Mekanisme dan Strategi Kekuasaan Foucault

Muhammad Fachri Darmawan
3 min readMar 28, 2021

Bagi Foucault kekuasaan lebih menunjuk pada mekanisme dan strategi dalam mengatur hidup bersama.

Konsekuensi dari paham kekuasaan Marxian yakni tidak adanya relasi kekuasaan antara subjek, yang ada hanya monopoli kaum kelas atas dan perampasan segala hak milik kaum kecil. Dan akibat dari paham kekuasaan Thomas Hobbes ialah adanya tindakan represif yang tiada hentinya, kekerasaan, otoriter, dan sebagainya. Kondisi seperti ini yang menodai makna kekuasaan itu sendiri.

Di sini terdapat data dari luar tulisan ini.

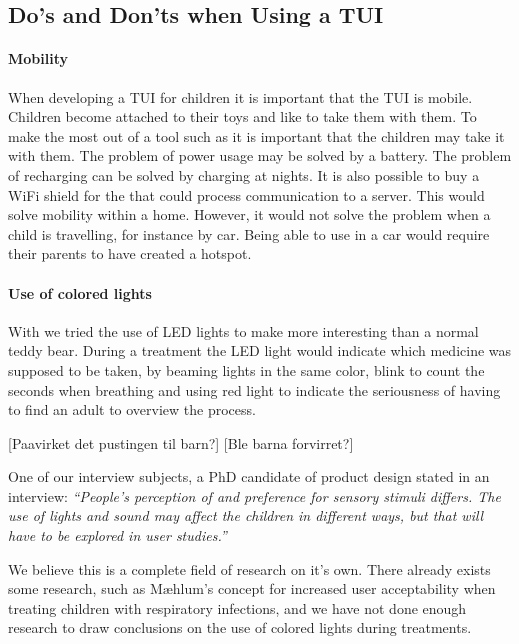 \subsection{Do's and Don'ts when Using a TUI}
\label{sec:dosanddontsfortui}

\paragraph{Mobility}
When developing a TUI for children it is important that the TUI is mobile. Children become attached to their toys and like to take them with them. To make the most out of a tool such as \buddy{} it is important that the children may take it with them. The problem of power usage may be solved by a battery. The problem of recharging can be solved by charging at nights. It is also possible to buy a WiFi shield for the \rpi{} that could process communication to a server. This would solve mobility within a home. However, it would not solve the problem when a child is travelling, for instance by car. Being able to use \ab{} in a car would require their parents to have created a hotspot.   

\paragraph{Use of colored lights}
With \buddy{} we tried the use of LED lights to make \buddy{} more interesting than a normal teddy bear. During a treatment the LED light would indicate which medicine was supposed to be taken, by beaming lights in the same color, blink to count the seconds when breathing and using red light to indicate the seriousness of having to find an adult to overview the process. 

[Paavirket det pustingen til barn?]
[Ble barna forvirret?]

One of our interview subjects, a PhD candidate of product design stated in an interview: 
\textit{``People's perception of and preference for sensory stimuli differs. The use of lights and sound may affect the children in different ways, but that will have to be explored in user studies.''} 

We believe this is a complete field of research on it's own. There already exists some research, such as M\ae hlum's concept for increased user acceptability when treating children with respiratory infections\cite{mahlum2013}, and we have not done enough research to draw conclusions on the use of colored lights during treatments. 


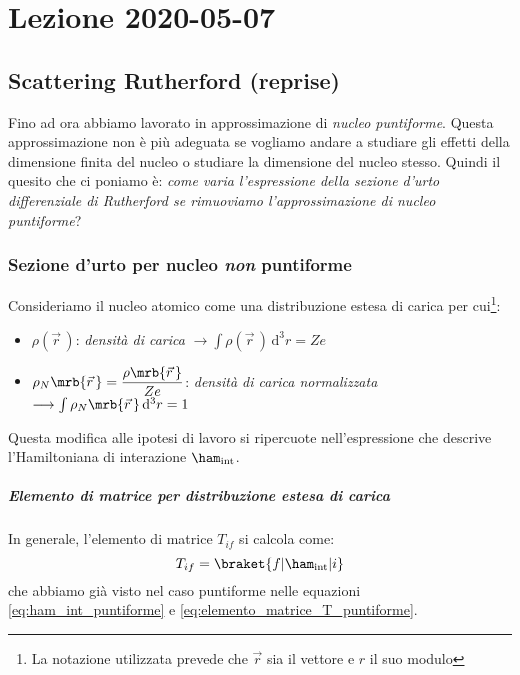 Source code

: \chapter{Lezione 2020-05-07}
\section{Scattering Rutherford (reprise)}
Fino ad ora abbiamo lavorato in approssimazione di \textit{nucleo puntiforme}.
Questa approssimazione non è più adeguata se vogliamo andare a studiare gli
effetti della dimensione finita del nucleo o studiare la dimensione del nucleo
stesso. Quindi il quesito che ci poniamo è: \textit{come varia l'espressione
della sezione d'urto differenziale di Rutherford se rimuoviamo
l'approssimazione di nucleo puntiforme}?

\subsection{Sezione d'urto per nucleo \textit{non} puntiforme}
Consideriamo il nucleo atomico come una distribuzione estesa di carica per
cui\footnote{
  La notazione utilizzata prevede che $\vec{r}$ sia il vettore e $r$ il suo
  modulo
}:
\begin{itemize}
  \item $\rho(\vec{r}\,)$: \textit{densità di carica} $\longrightarrow \int
    \rho(\vec{r}\,) \, \mathrm{d}^3r = Ze$
  \item $\rho_N \mrb{\vec{r}\,} = \dfrac{\rho\mrb{\vec{r}\,}}{Ze}$:
    \textit{densità di carica normalizzata} $\longrightarrow \int
    \rho_N\mrb{\vec{r}\,} \, \mathrm{d}^3r = 1$
\end{itemize}
Questa modifica alle ipotesi di lavoro si ripercuote nell'espressione che
descrive l'Hamiltoniana di interazione $\ham_\text{int}$. 

\paragraph{Elemento di matrice per distribuzione estesa di carica}
In generale, l'elemento di matrice $T_{if}$ si calcola come:
\begin{equation}
	T_{if} = \braket{f \vert \ham_\text{int} \vert i}
\end{equation}
che abbiamo già visto nel caso puntiforme nelle equazioni
\ref{eq:ham_int_puntiforme} e \ref{eq:elemento_matrice_T_puntiforme}.

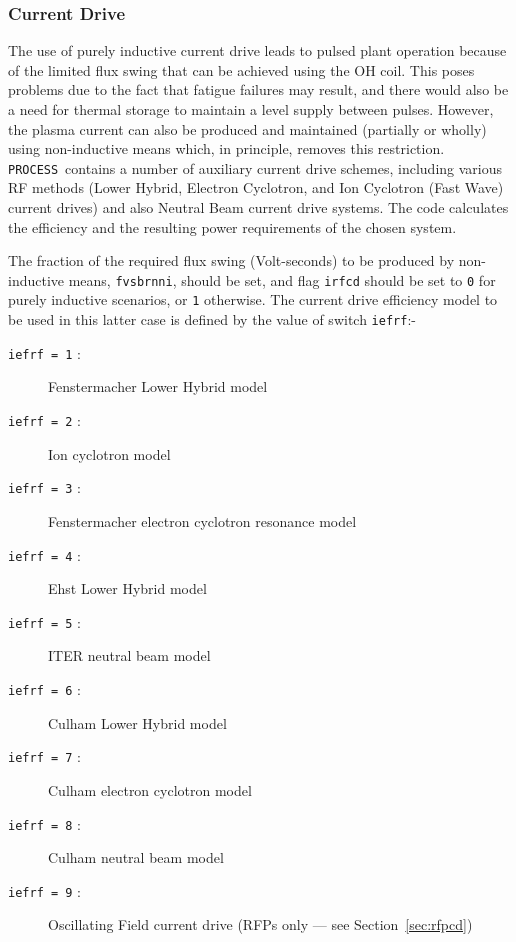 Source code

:\documentclass[11pt,a4paper]{report}
\newcommand{\process}{\mbox{\texttt{PROCESS}}}
\begin{document}
\subsubsection{Current Drive}

The use of purely inductive current drive leads to pulsed plant operation
because of the limited flux swing that can be achieved using the OH coil. This
poses problems due to the fact that fatigue failures may result, and there
would also be a need for thermal storage to maintain a level supply between
pulses. However, the plasma current can also be produced and maintained
(partially or wholly) using non-inductive means which, in principle, removes
this restriction. \process\ contains a number of auxiliary current drive
schemes, including various RF methods (Lower Hybrid, Electron Cyclotron, and
Ion Cyclotron (Fast Wave) current drives) and also Neutral Beam current drive
systems. The code calculates the efficiency and the resulting power
requirements of the chosen system.

The fraction of the required flux swing (Volt-seconds) to be produced by
non-inductive means, \texttt{fvsbrnni}, should be set, and flag \texttt{irfcd}
should be set to \texttt{0} for purely inductive scenarios, or \texttt{1}
otherwise. The current drive efficiency model to be used in this latter case
is defined by the value of switch \texttt{iefrf}:-

\begin{description}
\item [\texttt{iefrf = 1} :] Fenstermacher Lower Hybrid model
\item [\texttt{iefrf = 2} :] Ion cyclotron model~\cite{IPDG}
\item [\texttt{iefrf = 3} :] Fenstermacher electron cyclotron resonance model
\item [\texttt{iefrf = 4} :] Ehst Lower Hybrid model
\item [\texttt{iefrf = 5} :] ITER neutral beam model~\cite{IPDG,172}
\item [\texttt{iefrf = 6} :] Culham Lower Hybrid model~\cite{172}
\item [\texttt{iefrf = 7} :] Culham electron cyclotron model~\cite{172}
\item [\texttt{iefrf = 8} :] Culham neutral beam model~\cite{172}
\item [\texttt{iefrf = 9} :] Oscillating Field current drive (RFPs only --- see
Section~\ref{sec:rfpcd})
\end{description}
\end{document}
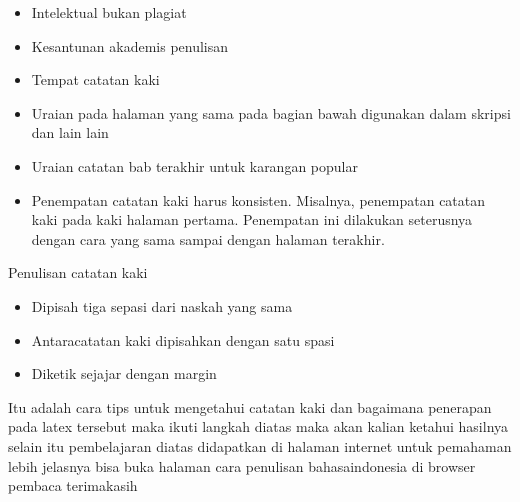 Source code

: \begin{itemize}
\vspace{\baselineskip}
	\item Intelektual bukan plagiat\par

\vspace{\baselineskip}
	\item Kesantunan akademis penulisan\par

\vspace{\baselineskip}
	\item Tempat catatan kaki\par

\vspace{\baselineskip}
	\item Uraian pada halaman yang sama pada bagian bawah digunakan dalam skripsi dan lain lain\par

\vspace{\baselineskip}
	\item Uraian catatan bab terakhir untuk karangan popular\par

\vspace{\baselineskip}
	\item Penempatan catatan kaki harus konsisten. Misalnya, penempatan catatan kaki pada kaki halaman pertama. Penempatan ini dilakukan seterusnya dengan cara yang sama sampai dengan halaman terakhir.
\end{itemize}\par

\vspace{\baselineskip}
  Penulisan catatan kaki\par

\begin{itemize}
	\vspace{\baselineskip}
	\item Dipisah tiga sepasi dari naskah yang sama\par

\vspace{\baselineskip}
	\item Antaracatatan kaki dipisahkan dengan satu spasi\par

\vspace{\baselineskip}
	\item Diketik sejajar dengan margin
\end{itemize}\par

\vspace{\baselineskip}
\noindent Itu adalah cara tips untuk mengetahui catatan kaki dan bagaimana penerapan pada latex tersebut maka ikuti langkah diatas maka akan kalian ketahui hasilnya selain itu pembelajaran diatas didapatkan di halaman internet untuk pemahaman lebih jelasnya bisa buka halaman cara penulisan bahasaindonesia di browser pembaca terimakasih\par
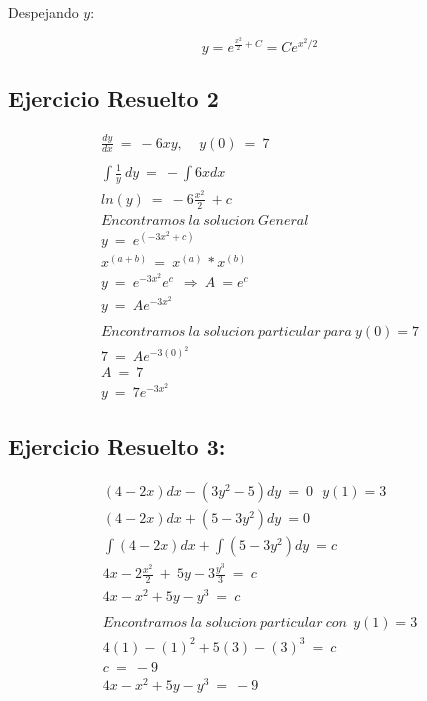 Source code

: Despejando \( y \):

\begin{equation}
y = e^{\frac{x^2}{2} + C} = Ce^{x^2/2}
\end{equation}


\subsection{Ejercicio Resuelto 2}

\begin{gather*}
\frac{dy}{dx} \ =\ -6xy,\ \ \ \ \ y( 0) \ =\ 7\\
\\
\int \frac{1}{y} \ dy\ =\ -\int 6xdx\\
ln( y) \ =\ -6\frac{x^{2}}{2} \ +c\\
Encontramos\ la\ solucion\ General\\
y\ =\ e^{\left( -3x^{2} +c\right)}\\
x^{( a+b) \ } =\ x^{( a) \ } *x^{( b) \ }\\
y\ =\ e^{-3x^{2}} e^{c} \ \ \Longrightarrow \ A\ =e^{c} \ \\
y\ =\ Ae^{-3x^{2}}\\
\\
Encontramos\ la\ solucion\ particular\ para\ y( 0) =7\\
7\ =\ Ae^{-3( 0)^{2}}\\
A\ =\ 7\\
y\ =\ 7e^{-3x^{2}}
\end{gather*}
\subsection{Ejercicio Resuelto 3:}


\begin{gather*}
( 4-2x) dx-\left( 3y^{2} -5\right) dy\ =\ 0\ \ \ y( 1) =3\\
( 4-2x) dx+\left( 5-3y^{2}\right) dy\ =0\\
\int ( 4-2x) dx+\int \left( 5-3y^{2}\right) dy\ =c\\
4x-2\frac{x^{2}}{2} \ +\ 5y-3\frac{y^{3}}{3} \ =\ c\\
4x-x^{2} +5y-y^{3} \ =\ c\\
\\
Encontramos\ la\ solucion\ particular\ con\ \ y( 1) =3\\
4( 1) -( 1)^{2} +5( 3) -( 3)^{3} \ =\ c\\
c\ =\ -9\\
4x-x^{2} +5y-y^{3} \ =\ -9
\end{gather*}

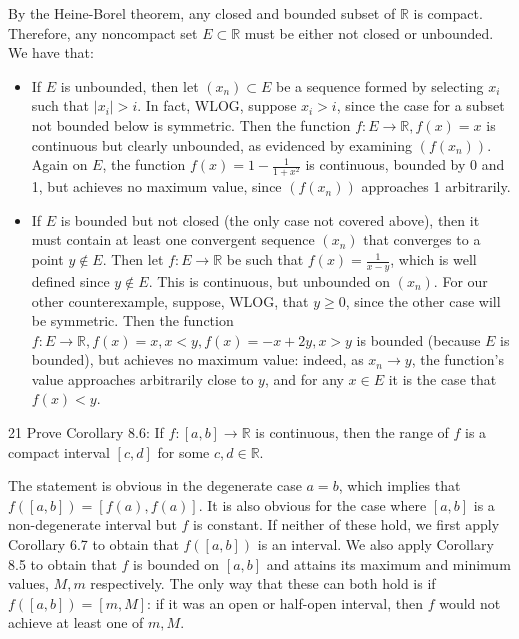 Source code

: \begin{solution}
    
    By the Heine-Borel theorem, any closed and bounded subset of $\mathbb{R}$ is compact.
    Therefore, any noncompact set $E \subset \mathbb{R}$ must be either not closed or unbounded.
    We have that:
    \begin{itemize}
        \item If $E$ is unbounded, then let $(x_n) \subset E$ be a sequence formed by selecting $x_i$ such that $\lvert x_i \rvert > i$.
        In fact, WLOG, suppose $x_i > i$, since the case for a subset not bounded below is symmetric.
        Then the function $f: E \rightarrow \mathbb{R}, f(x) = x$ is continuous but clearly unbounded, as evidenced by examining $(f(x_n))$.
        Again on $E$, the function $f(x) = 1 - \frac{1}{1 + x^2}$ is continuous, bounded by 0 and 1, but achieves no maximum value, since $(f(x_n))$ approaches 1 arbitrarily.
        \item If $E$ is bounded but not closed (the only case not covered above), then it must contain at least one convergent sequence $(x_n)$ that converges to a point $y \notin E$.
        Then let $f: E \rightarrow \mathbb{R}$ be such that $f(x) = \frac{1}{x - y}$, which is well defined since $y \notin E$.
        This is continuous, but unbounded on $(x_n)$.
        For our other counterexample, suppose, WLOG, that $y \geq 0$, since the other case will be symmetric.
        Then the function $f: E \rightarrow \mathbb{R}, f(x) = x, x < y, f(x) = - x + 2y, x > y$ is bounded (because $E$ is bounded), but achieves no maximum value: indeed, as $x_n \rightarrow y$, the function's value approaches arbitrarily close to $y$, and for any $x \in E$ it is the case that $f(x) < y$.
        
    \end{itemize} 
\end{solution}

\begin{exercise}{21}
    Prove Corollary 8.6: If $f: [a, b] \rightarrow \mathbb{R}$ is continuous, then the range of $f$ is a compact interval $[c, d]$ for some $c, d \in \mathbb{R}$.
\end{exercise}

\begin{solution}
    
    The statement is obvious in the degenerate case $a = b$, which implies that $f([a, b]) = [f(a), f(a)]$.
    It is also obvious for the case where $[a, b]$ is a non-degenerate interval but $f$ is constant.
    If neither of these hold, we first apply Corollary 6.7 to obtain that $f([a, b])$ is an interval.
    We also apply Corollary 8.5 to obtain that $f$ is bounded on $[a, b]$ and attains its maximum and minimum values, $M, m$ respectively.
    The only way that these can both hold is if $f([a, b]) = [m, M]$: if it was an open or half-open interval, then $f$ would not achieve at least one of $m, M$.
\end{solution}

Berangkat dari keprihatinan seperti ini, Foucault akhirnya merefleksikan dan mengkritisi makna kekuasaan. Bagi Foucault kekuasaan lebih menunjuk pada mekanisme dan strategi dalam mengatur hidup bersama. Dalam arti ini kekuasan mengasalkan diri dari pelbagai sumber dan memiliki keterkaitan satu terhadap yang lain. Adanya pengakuan struktur-struktur yang menjalankan fungsi tertentu dan dalam struktur itulah kekuasaan mengasalkan dirinya.

Dari gagasan kekuasaan sebagai suatu strategi dan mekanisme, bisa dijelaskan beberapa metedologis kekuasaan yang menjadi fokus perhatian Foucault.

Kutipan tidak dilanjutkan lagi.